**TASK DETAILS:**
Find each line below that includes "some", then copy it.

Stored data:

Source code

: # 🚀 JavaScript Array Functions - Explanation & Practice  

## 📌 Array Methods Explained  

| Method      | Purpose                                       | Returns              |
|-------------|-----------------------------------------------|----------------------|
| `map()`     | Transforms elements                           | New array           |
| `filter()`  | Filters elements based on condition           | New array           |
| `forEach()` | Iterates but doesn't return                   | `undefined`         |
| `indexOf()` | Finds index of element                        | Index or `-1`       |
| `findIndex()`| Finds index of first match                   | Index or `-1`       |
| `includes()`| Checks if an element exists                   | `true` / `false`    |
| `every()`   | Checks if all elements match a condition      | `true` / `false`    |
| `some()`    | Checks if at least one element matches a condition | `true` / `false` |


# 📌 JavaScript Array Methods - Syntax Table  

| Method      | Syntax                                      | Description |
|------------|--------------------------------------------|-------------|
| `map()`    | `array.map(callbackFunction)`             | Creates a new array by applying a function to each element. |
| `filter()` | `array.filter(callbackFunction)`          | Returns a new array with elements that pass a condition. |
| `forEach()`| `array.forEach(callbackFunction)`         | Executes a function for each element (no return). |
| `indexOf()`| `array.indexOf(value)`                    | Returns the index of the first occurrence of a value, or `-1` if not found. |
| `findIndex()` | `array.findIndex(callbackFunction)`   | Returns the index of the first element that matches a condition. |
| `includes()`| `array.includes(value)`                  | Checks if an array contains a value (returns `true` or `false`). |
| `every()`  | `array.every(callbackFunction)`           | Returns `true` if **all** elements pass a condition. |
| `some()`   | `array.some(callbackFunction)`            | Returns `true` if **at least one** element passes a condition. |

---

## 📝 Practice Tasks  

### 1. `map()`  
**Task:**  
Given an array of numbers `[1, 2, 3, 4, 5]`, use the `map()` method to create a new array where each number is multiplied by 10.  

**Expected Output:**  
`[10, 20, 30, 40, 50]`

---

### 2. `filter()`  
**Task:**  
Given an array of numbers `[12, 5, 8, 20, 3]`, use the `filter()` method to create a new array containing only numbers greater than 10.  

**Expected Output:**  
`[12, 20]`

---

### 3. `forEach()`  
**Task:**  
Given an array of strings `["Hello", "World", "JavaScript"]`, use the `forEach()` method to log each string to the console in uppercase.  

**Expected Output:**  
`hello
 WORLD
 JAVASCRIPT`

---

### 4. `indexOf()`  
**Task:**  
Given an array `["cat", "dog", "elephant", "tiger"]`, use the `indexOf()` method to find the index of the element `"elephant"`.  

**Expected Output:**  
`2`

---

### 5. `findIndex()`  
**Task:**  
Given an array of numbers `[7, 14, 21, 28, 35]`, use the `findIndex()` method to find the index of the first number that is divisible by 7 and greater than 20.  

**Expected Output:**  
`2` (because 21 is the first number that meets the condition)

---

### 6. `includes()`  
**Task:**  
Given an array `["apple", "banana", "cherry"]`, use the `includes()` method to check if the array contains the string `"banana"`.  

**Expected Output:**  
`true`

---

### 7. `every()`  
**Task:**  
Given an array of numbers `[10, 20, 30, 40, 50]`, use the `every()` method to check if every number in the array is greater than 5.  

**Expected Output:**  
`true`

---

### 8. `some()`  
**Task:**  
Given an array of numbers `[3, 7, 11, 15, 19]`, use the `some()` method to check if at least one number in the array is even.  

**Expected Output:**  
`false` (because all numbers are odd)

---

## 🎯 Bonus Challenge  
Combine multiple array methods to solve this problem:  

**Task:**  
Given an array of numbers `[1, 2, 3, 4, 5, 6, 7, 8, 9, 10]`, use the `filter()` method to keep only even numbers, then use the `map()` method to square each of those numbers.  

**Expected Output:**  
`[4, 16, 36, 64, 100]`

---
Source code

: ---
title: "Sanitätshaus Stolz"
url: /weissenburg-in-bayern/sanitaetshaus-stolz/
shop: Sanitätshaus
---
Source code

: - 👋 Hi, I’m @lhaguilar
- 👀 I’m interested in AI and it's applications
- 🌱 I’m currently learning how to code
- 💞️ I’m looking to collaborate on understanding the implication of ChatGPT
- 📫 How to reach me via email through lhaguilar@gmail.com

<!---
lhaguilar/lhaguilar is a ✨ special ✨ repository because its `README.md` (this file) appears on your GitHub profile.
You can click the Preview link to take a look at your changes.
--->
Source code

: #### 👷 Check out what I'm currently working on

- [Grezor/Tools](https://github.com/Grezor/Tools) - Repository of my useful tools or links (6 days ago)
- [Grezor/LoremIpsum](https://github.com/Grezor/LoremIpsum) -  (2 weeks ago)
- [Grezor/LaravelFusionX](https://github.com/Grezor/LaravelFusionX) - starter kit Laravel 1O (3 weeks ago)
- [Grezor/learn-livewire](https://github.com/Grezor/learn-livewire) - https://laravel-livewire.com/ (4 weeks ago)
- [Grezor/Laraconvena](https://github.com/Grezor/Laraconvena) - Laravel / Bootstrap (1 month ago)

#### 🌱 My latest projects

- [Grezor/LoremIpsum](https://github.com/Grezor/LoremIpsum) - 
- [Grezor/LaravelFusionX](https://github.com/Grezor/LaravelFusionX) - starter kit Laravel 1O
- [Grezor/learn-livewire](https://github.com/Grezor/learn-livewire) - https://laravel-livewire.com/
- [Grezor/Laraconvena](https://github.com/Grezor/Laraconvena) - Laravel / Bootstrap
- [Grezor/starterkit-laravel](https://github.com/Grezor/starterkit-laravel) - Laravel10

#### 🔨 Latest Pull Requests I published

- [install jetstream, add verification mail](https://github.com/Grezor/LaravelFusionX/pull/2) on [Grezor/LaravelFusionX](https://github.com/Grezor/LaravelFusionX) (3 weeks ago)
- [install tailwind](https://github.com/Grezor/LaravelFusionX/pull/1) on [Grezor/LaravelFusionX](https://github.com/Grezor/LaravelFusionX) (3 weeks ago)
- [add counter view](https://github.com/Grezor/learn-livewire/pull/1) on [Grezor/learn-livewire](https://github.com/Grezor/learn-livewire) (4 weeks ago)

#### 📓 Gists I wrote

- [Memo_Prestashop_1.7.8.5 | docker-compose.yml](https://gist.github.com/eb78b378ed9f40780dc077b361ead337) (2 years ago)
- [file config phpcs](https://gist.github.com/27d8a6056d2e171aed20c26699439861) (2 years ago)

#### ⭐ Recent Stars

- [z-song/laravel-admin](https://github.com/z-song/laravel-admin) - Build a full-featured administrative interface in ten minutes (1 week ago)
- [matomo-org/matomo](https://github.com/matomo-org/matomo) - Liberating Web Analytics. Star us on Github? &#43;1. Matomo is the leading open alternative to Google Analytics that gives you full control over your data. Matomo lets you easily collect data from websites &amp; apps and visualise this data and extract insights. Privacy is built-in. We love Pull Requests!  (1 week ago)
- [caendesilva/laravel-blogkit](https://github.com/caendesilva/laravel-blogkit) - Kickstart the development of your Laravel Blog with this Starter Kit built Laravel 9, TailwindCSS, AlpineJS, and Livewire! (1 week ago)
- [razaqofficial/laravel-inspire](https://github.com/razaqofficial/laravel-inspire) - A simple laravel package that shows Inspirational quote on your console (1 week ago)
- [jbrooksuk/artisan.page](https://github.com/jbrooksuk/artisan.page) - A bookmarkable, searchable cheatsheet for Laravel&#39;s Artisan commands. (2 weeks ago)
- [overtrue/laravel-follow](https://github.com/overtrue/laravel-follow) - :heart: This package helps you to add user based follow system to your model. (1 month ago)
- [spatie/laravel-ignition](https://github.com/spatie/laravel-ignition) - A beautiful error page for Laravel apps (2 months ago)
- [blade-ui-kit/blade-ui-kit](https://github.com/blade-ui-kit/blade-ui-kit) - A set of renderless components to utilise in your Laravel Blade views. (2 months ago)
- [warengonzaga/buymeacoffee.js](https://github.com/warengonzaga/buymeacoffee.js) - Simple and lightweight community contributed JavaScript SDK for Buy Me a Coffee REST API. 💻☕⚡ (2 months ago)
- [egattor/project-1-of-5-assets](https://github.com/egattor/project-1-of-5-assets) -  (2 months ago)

**ANSWER TO THIS PROBLEM:**
| `some()`    | Checks if at least one element matches a condition | `true` / `false` |
| `some()`   | `array.some(callbackFunction)`            | Returns `true` if **at least one** element passes a condition. |
### 8. `some()`  
Given an array of numbers `[3, 7, 11, 15, 19]`, use the `some()` method to check if at least one number in the array is even.  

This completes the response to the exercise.